My name is David Smith and #Letter365 is my project in collaboration with Bridport Arts Centre. #Letter365 is an unfolding artwork created a piece each day for a year. Each day I create a unique artwork and seal it in an envelope which gets posted or in other ways delivered to the Arts Centre where they are stored ready for an installation of the work in the Allsop Gallery in March 2015.
I trained as a sculptor and printmaker in the days when art schools still taught things like drawing and colour theory. I was extremely fortunate to have spent 2 years at Colchester School of Art where artists such as Tim Holding, John Carter, Philip Ardizzone, Richard Bawden, Michael Buhler, Hugh Cronyn, Richard Pinkney and others influenced the direction of my life as well as my art. Three years at Kingston – where David Nash was a visiting lecturer – then gave me time to follow my own inspirations in sculpture and printmaking.
After those heady days the needs of family life led me away from fine art practice. Although in my career I have used my artistic skills in design, graphics, websites and advertising, my own art got rather neglected. In recent years I have been able to reconnect to the artistic drive in me again and give the time to developing new directions in my work and I am now able to concentrate on it full time.
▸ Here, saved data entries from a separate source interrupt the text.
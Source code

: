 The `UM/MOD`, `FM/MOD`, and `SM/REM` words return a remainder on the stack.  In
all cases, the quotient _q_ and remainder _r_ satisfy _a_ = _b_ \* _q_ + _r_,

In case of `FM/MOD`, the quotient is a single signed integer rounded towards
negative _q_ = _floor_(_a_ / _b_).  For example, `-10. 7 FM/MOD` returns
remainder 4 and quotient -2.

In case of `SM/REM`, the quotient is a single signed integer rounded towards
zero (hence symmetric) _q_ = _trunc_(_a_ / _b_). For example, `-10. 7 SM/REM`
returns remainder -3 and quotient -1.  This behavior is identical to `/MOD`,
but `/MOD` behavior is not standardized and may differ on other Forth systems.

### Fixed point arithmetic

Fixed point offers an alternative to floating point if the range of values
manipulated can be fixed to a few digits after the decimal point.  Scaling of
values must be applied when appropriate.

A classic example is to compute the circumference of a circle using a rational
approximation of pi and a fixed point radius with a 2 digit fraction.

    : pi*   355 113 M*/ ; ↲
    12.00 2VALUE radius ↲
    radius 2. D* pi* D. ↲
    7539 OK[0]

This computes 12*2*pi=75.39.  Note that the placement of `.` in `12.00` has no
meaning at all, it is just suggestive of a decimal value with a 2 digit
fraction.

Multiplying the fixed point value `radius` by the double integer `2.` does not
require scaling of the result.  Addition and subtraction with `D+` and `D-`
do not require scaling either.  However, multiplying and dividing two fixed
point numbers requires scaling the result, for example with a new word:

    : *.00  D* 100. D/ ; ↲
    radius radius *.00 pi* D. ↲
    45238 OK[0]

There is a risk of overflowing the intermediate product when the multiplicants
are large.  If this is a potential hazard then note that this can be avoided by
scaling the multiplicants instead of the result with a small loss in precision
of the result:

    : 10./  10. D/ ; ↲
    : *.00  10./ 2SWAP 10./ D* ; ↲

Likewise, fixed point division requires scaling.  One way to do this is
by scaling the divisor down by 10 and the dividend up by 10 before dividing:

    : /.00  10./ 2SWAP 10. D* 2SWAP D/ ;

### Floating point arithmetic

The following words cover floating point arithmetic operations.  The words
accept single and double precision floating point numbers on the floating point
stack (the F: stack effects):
At present I am mostly making mixed media works on paper, abstract drawings and collages. I have recently completed a project to create a collage every day for a year with eight other artists around the world, under the title #Collage365, the hashtag we used to identify the project on Twitter. My #Collage365 pieces are documented on a blog, Scissors & Glue and some of them will be on display at my exhibition The Seen and The Unseen in the White Rooms at 22 Royal Road, Ramsgate (23-25 August 2014) and at Bridport Arts Centre in November & December 2014
I have a leaning towards minimalism but a delight in the messy. I am continually fascinated by the interplay between chaos and control, emotion and the intellect. The forces of Nature – her patterns and processes – eternally move and inspire me, and landscape forms, especially our British coastline, are nearly always at the heart of my work.